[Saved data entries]
"""
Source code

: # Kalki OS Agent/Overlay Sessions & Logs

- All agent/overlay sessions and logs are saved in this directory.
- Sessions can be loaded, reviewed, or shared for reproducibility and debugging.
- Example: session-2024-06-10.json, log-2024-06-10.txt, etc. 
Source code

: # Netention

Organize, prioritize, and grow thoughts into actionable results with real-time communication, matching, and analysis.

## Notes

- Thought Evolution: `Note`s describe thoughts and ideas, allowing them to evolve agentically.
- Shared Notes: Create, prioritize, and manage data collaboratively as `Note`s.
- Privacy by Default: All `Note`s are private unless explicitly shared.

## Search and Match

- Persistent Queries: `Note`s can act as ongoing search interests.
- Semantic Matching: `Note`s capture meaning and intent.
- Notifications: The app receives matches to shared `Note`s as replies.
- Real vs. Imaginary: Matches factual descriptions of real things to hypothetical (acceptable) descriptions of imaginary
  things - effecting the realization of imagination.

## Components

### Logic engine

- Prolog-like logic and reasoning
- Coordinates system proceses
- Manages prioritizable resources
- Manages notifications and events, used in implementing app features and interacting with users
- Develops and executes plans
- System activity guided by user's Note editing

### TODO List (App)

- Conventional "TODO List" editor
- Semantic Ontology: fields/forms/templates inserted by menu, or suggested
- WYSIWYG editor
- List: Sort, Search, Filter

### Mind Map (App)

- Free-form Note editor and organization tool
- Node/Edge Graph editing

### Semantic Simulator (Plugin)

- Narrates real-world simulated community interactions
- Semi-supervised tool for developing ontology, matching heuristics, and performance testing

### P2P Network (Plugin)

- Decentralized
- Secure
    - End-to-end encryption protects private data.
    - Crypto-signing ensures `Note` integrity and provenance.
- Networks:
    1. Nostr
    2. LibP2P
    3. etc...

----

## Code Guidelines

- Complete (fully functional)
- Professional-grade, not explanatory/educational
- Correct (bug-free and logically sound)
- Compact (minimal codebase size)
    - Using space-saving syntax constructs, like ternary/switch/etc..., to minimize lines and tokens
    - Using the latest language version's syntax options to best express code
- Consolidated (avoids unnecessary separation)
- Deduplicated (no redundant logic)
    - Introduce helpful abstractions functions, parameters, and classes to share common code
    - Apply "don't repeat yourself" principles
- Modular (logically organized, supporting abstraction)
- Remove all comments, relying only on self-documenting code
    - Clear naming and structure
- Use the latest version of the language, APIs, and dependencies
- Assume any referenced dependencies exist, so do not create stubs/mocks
"""
Instructions to follow => What are the lines above that hold the string "editing"? Copy them.

Solution for this task =>
- System activity guided by user's Note editing
- Node/Edge Graph editing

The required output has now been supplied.